A mim ele não representa e nunca irá representar.  Como brasileiro eu o recuso! Como patrão eu o demito. Definitivamente ele não tem legitimidade popular para ocupar a cadeira da presidência da CDHM. Da minha parte, eu não lhe outorguei tal poder.

O pior, é que a bancada evangélica  começa a fazer chantagem do tipo: “Se é para afastar o Feliciano, então tem que tirar o José Genoíno e o João Paulo Cunha da Comissão de Constituição e Justiça”, conforme disse o deputado João Campos (PSDB-GO), coordenador da bancada evangélica, representando, portanto, mais de 200 deputados (link).
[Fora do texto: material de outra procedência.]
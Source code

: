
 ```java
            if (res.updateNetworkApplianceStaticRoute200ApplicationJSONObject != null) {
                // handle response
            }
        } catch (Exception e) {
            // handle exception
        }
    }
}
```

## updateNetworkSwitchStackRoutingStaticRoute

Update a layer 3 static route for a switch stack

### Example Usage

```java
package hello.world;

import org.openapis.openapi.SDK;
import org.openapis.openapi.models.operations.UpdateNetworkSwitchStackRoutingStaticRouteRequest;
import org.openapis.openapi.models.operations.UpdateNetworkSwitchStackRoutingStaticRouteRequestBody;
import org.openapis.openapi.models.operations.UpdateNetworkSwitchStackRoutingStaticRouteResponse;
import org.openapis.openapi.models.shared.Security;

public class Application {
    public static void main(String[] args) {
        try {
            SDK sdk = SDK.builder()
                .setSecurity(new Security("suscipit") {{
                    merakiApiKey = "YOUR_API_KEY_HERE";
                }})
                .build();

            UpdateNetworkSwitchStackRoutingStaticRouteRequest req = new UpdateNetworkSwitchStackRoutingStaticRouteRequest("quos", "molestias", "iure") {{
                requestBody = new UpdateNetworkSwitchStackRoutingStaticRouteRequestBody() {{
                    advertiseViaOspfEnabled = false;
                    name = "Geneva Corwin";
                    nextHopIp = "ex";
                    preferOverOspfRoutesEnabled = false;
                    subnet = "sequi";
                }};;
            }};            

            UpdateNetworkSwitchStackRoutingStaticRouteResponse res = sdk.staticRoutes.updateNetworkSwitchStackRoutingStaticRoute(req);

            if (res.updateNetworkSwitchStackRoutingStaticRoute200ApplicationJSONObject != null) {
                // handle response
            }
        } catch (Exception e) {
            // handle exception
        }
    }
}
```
Agora é que não entendi nada. Dá-me a impressão de que essa postura é para manter o circo funcionando para esconder algo mais importante que a sociedade já se mobilizava para resolver.

Ocorre que a CDHM não pertence ao PSC ou à bancada evangélica, mas ao Brasil.  É o interesse desse país que deve ser colocado em consideração, não o de um ou de outro ator político.
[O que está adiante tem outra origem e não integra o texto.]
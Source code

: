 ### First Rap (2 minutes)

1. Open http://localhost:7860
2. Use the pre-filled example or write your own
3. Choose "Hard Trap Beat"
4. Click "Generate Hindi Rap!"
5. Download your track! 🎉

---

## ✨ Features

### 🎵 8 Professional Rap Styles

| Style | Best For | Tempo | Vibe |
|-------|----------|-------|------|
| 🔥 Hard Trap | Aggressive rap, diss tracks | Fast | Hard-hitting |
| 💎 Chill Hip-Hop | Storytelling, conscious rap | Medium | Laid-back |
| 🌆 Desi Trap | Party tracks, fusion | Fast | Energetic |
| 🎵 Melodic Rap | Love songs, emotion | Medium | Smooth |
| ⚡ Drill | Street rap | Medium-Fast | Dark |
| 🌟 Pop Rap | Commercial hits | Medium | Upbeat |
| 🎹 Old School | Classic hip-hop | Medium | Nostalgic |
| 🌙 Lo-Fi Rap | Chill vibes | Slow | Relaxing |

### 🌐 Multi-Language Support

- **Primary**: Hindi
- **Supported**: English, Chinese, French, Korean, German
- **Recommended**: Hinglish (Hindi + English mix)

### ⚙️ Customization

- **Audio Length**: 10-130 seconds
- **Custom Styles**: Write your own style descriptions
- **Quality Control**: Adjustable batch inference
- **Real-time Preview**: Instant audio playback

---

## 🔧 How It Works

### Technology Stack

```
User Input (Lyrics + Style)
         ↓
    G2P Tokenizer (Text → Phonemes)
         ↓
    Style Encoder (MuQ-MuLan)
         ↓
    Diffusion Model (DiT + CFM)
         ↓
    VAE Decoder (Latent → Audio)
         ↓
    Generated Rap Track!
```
Ao tratar do assunto como vem tratando, especialmente à custa de chantagem e pisando em grupos ainda não representados à altura na política brasileira,  parece-me que os evangelicos esqueceram-se, com muita rapidez, de que há pouco tempo eles eram a minoria que pleiteavam a defesa do Estado. Agora que alçaram status e representatividade política, pisam nas minorias que estão  buscando os mesmos direitos.
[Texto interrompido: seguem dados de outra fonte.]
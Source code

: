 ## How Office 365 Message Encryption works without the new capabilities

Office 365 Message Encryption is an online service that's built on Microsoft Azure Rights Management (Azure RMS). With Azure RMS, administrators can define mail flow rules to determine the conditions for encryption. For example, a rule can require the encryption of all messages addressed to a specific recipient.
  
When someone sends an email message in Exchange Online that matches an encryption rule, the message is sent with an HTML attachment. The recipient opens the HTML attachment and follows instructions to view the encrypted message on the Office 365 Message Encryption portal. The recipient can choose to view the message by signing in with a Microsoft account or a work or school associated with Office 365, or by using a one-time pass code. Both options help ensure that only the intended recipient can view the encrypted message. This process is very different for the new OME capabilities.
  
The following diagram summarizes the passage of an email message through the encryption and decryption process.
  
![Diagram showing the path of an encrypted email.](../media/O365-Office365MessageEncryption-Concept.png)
Quer dizer que, se deixarmos Feliciano  presidir a comissão  eles deixam Genoíno e  João Paulo Cunha em paz? Eles sabem (ao menos deduz-se isso), que estes dois não poderiam ocupar os cargos que ocupam, mas, se não incomodarmos Feliciano, os mais de duzentos deputados da bancada evangélica farão vista grossa para algo errado de que têm conhecimento? É isso?

Se for, estou começando a ficar preocupado com o futuro do Brasil. Nas mãos de quem  entregou-se o poder de  fazer leis, de conduzir o Parlamento?

Esse comportamento está se afigurando mais uma investida desastrosa da bancada e do partido “cristão”, que, convenhamos, de cristão nada tem, até porque Cristo nunca buscou qualquer cargo político (seu reino não era deste mundo).

Mas, política é política e faz-se com alguns atropelos mesmo, resultado da confusa e imperfeita natureza humana. Então, vamos fazer o seguinte, ao menos para respeitarmos o espírito das leis e a vontade popular (de onde, teórica e  juridicamente, emana todo o poder colocado nas mãos dos agentes políticos):  Afaste-se Feliciano, Genoíno e João Paulo Cunha, e afaste-se também toda a bancada evangélica (se estiver realmente abonando as declarações do deputado João Campos), por condescendência criminosa, chantagem e desvio de finalidade do poder fiscalizatório e da própria legislatura.